Caitlin Edgar is a junior biochemistry major with a minor in German from De Pere, Wis. She is presenting her research on foreign aid and international development at W&L's Science, Society and the Arts conference on March 4, 2011.
Describe your research project. How did you become interested in the topic?My paper essentially addresses the broad issue of how foreign policy relates to sustainable international development. U.S. foreign aid has recently received a lot of criticism from experts such as William Easterly and Dambisa Moyo, and many critics have called for cutting back foreign aid drastically, arguing that it actually hinders independent development and encourages dependency. When I began researching this topic, I was curious to see whether the best approach was not to cut foreign aid necessarily but to change its mission and distribution in such a way as to increase accountability, efficiency, and efficacy.
My interest in this topic stemmed from my experiences in co-founding Change for Haiti with Yasmine Espert (the W&L student relief response to the earthquake in Haiti in January 2010). After a major humanitarian emergency like a natural disaster, a unique opportunity exists to restructure policies and programs without having to slowly phase new strategies into existing systems. Unfortunately, oftentimes all of the aid is thrown into meeting immediate needs without any thought to building long-term sustainable solutions to providing health care, education, employment, or housing. Only a few organizations like Jewish World Services develop a cohesive plan for immediate relief and sustainable development.

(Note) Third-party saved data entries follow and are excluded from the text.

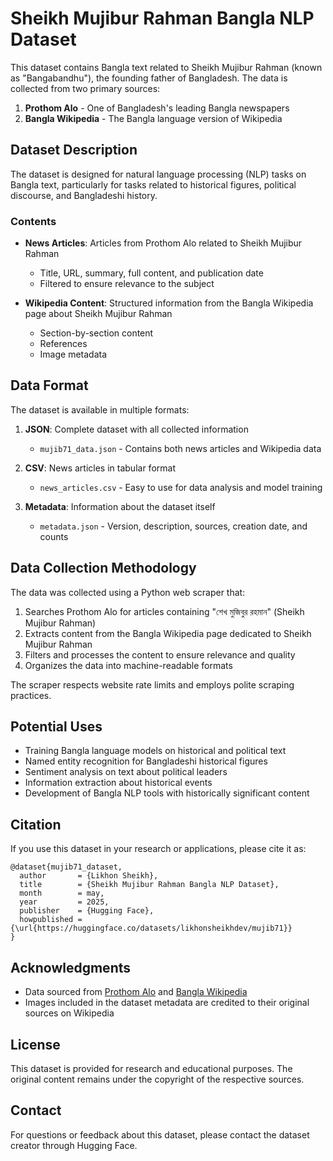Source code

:# Sheikh Mujibur Rahman Bangla NLP Dataset

This dataset contains Bangla text related to Sheikh Mujibur Rahman (known as "Bangabandhu"), the founding father of Bangladesh. The data is collected from two primary sources:

1. **Prothom Alo** - One of Bangladesh's leading Bangla newspapers
2. **Bangla Wikipedia** - The Bangla language version of Wikipedia

## Dataset Description

The dataset is designed for natural language processing (NLP) tasks on Bangla text, particularly for tasks related to historical figures, political discourse, and Bangladeshi history.

### Contents

- **News Articles**: Articles from Prothom Alo related to Sheikh Mujibur Rahman
  - Title, URL, summary, full content, and publication date
  - Filtered to ensure relevance to the subject

- **Wikipedia Content**: Structured information from the Bangla Wikipedia page about Sheikh Mujibur Rahman
  - Section-by-section content
  - References
  - Image metadata

## Data Format

The dataset is available in multiple formats:

1. **JSON**: Complete dataset with all collected information
   - `mujib71_data.json` - Contains both news articles and Wikipedia data

2. **CSV**: News articles in tabular format
   - `news_articles.csv` - Easy to use for data analysis and model training

3. **Metadata**: Information about the dataset itself
   - `metadata.json` - Version, description, sources, creation date, and counts

## Data Collection Methodology

The data was collected using a Python web scraper that:

1. Searches Prothom Alo for articles containing "শেখ মুজিবুর রহমান" (Sheikh Mujibur Rahman)
2. Extracts content from the Bangla Wikipedia page dedicated to Sheikh Mujibur Rahman
3. Filters and processes the content to ensure relevance and quality
4. Organizes the data into machine-readable formats

The scraper respects website rate limits and employs polite scraping practices.

## Potential Uses

- Training Bangla language models on historical and political text
- Named entity recognition for Bangladeshi historical figures
- Sentiment analysis on text about political leaders
- Information extraction about historical events
- Development of Bangla NLP tools with historically significant content

## Citation

If you use this dataset in your research or applications, please cite it as:

```
@dataset{mujib71_dataset,
  author       = {Likhon Sheikh},
  title        = {Sheikh Mujibur Rahman Bangla NLP Dataset},
  month        = may,
  year         = 2025,
  publisher    = {Hugging Face},
  howpublished = {\url{https://huggingface.co/datasets/likhonsheikhdev/mujib71}}
}
```

## Acknowledgments

- Data sourced from [Prothom Alo](https://www.prothomalo.com) and [Bangla Wikipedia](https://bn.wikipedia.org/)
- Images included in the dataset metadata are credited to their original sources on Wikipedia

## License

This dataset is provided for research and educational purposes. The original content remains under the copyright of the respective sources.

## Contact

For questions or feedback about this dataset, please contact the dataset creator through Hugging Face.
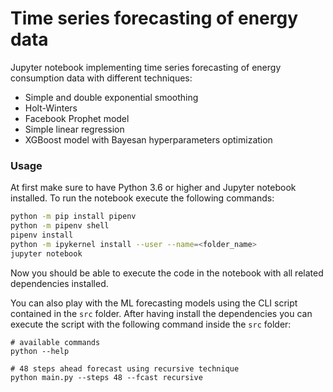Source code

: # Time series forecasting of energy data
 
Jupyter notebook implementing time series forecasting of energy consumption data with different techniques:
* Simple and double exponential smoothing
* Holt-Winters
* Facebook Prophet model
* Simple linear regression
* XGBoost model with Bayesan hyperparameters optimization

### Usage

At first make sure to have Python 3.6 or higher and Jupyter notebook installed. 
To run the notebook execute the following commands:

```bash
python -m pip install pipenv
python -m pipenv shell
pipenv install
python -m ipykernel install --user --name=<folder_name>
jupyter notebook
```

Now you should be able to execute the code in the notebook with all related dependencies installed.

You can also play with the ML forecasting models using the CLI script 
contained in the `src` folder. After having install the dependencies you can execute 
the script with the following command inside the `src` folder:

```
# available commands
python --help

# 48 steps ahead forecast using recursive technique
python main.py --steps 48 --fcast recursive
```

Realizing that I wanted to explore ways of addressing humanitarian needs that also stimulated economic growth, I decided to study U.S. aid to Pakistan after the summer 2010 flooding, particularly focused on health care. Pakistan was an excellent model for my topic for several reasons. First of all, Pakistan is without a doubt one of the most important countries to U.S. strategic interests, and the United States' relationship with Pakistan is a historically tumultuous one. Secondly, Pakistan is facing more and more difficult infrastructural health, education and employment issues while under self-imposed pressure to compete with its rapidly developing neighbor, India. Thirdly, the summer 2010 flooding in Pakistan caused greater devastation than even the Haitian earthquake, but elicited a smaller international humanitarian response. Lastly, it provided an opportunity to use the U.S. response to the 2005 flooding for comparison.
How did you go about researching your topic?

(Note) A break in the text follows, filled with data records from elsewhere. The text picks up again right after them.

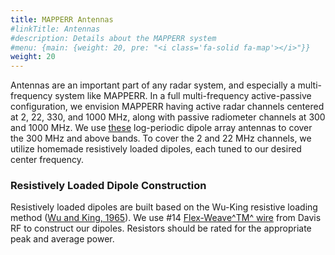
 ```yaml
---
title: MAPPERR Antennas
#linkTitle: Antennas
#description: Details about the MAPPERR system
#menu: {main: {weight: 20, pre: "<i class='fa-solid fa-map'></i>"}}
weight: 20
---
```


Antennas are an important part of any radar system, and especially a multi-frequency system like MAPPERR. In a full multi-frequency active-passive configuration, we envision MAPPERR having active radar channels centered at 2, 22, 330, and 1000 MHz, along with passive radiometer channels at 300 and 1000 MHz. We use [these](https://www.ahsystems.com/catalog/SAS-512-2.php) log-periodic dipole array antennas to cover the 300 MHz and above bands. To cover the 2 and 22 MHz channels, we utilize homemade resistively loaded dipoles, each tuned to our desired center frequency.

### Resistively Loaded Dipole Construction
Resistively loaded dipoles are built based on the Wu-King resistive loading method ([Wu and King, 1965](https://ieeexplore.ieee.org/document/1138429/)). We use #14 [Flex-Weave^TM^ wire](https://www.davisrf.com/antenna-wire/flexweave.php) from Davis RF to construct our dipoles. Resistors should be rated for the appropriate peak and average power. 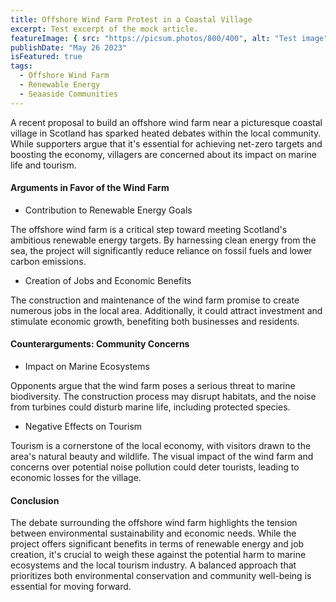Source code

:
 ```yaml
---
title: Offshore Wind Farm Protest in a Coastal Village
excerpt: Test excerpt of the mock article.
featureImage: { src: "https://picsum.photos/800/400", alt: "Test image" }
publishDate: "May 26 2023"
isFeatured: true
tags:
  - Offshore Wind Farm
  - Renewable Energy
  - Seaaside Communities
---
```


A recent proposal to build an offshore wind farm near a picturesque coastal village in Scotland has sparked heated debates within the local community. While supporters argue that it's essential for achieving net-zero targets and boosting the economy, villagers are concerned about its impact on marine life and tourism.

#### Arguments in Favor of the Wind Farm

- Contribution to Renewable Energy Goals

The offshore wind farm is a critical step toward meeting Scotland's ambitious renewable energy targets. By harnessing clean energy from the sea, the project will significantly reduce reliance on fossil fuels and lower carbon emissions.

- Creation of Jobs and Economic Benefits

The construction and maintenance of the wind farm promise to create numerous jobs in the local area. Additionally, it could attract investment and stimulate economic growth, benefiting both businesses and residents.

#### Counterarguments: Community Concerns

- Impact on Marine Ecosystems

Opponents argue that the wind farm poses a serious threat to marine biodiversity. The construction process may disrupt habitats, and the noise from turbines could disturb marine life, including protected species.

- Negative Effects on Tourism

Tourism is a cornerstone of the local economy, with visitors drawn to the area's natural beauty and wildlife. The visual impact of the wind farm and concerns over potential noise pollution could deter tourists, leading to economic losses for the village.

#### Conclusion

The debate surrounding the offshore wind farm highlights the tension between environmental sustainability and economic needs. While the project offers significant benefits in terms of renewable energy and job creation, it's crucial to weigh these against the potential harm to marine ecosystems and the local tourism industry. A balanced approach that prioritizes both environmental conservation and community well-being is essential for moving forward.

Researching this topic involved synthesizing existing literature on U.S.-Pakistan relations, humanitarian agencies and structures, U.S. development and defense concerns, foreign aid, and Pakistan history and modern culture. Conversations with development experts, the Pakistan embassy, and political advisers guided my thinking as well as exploring innovative systems in other developing countries.
What was your favorite part of the project?
What will people find most surprising about your research?
Perhaps one of my most interesting and surprising findings came from reading a public opinion survey done in the FATA (Federally Administered Tribal Areas) of Pakistan this past summer concerning U.S. involvement. If you're interested in what I found out, come to my powerpoint presentation on Friday!
How will this research experience help you in the future?
By nature of the topic, my findings are suggestive rather than conclusive, but I would love to one day be a part of a team that implements new health care infrastructures in developing countries. I am excited to continue my studies in medicine and public policy, guided by my interests and research in international development.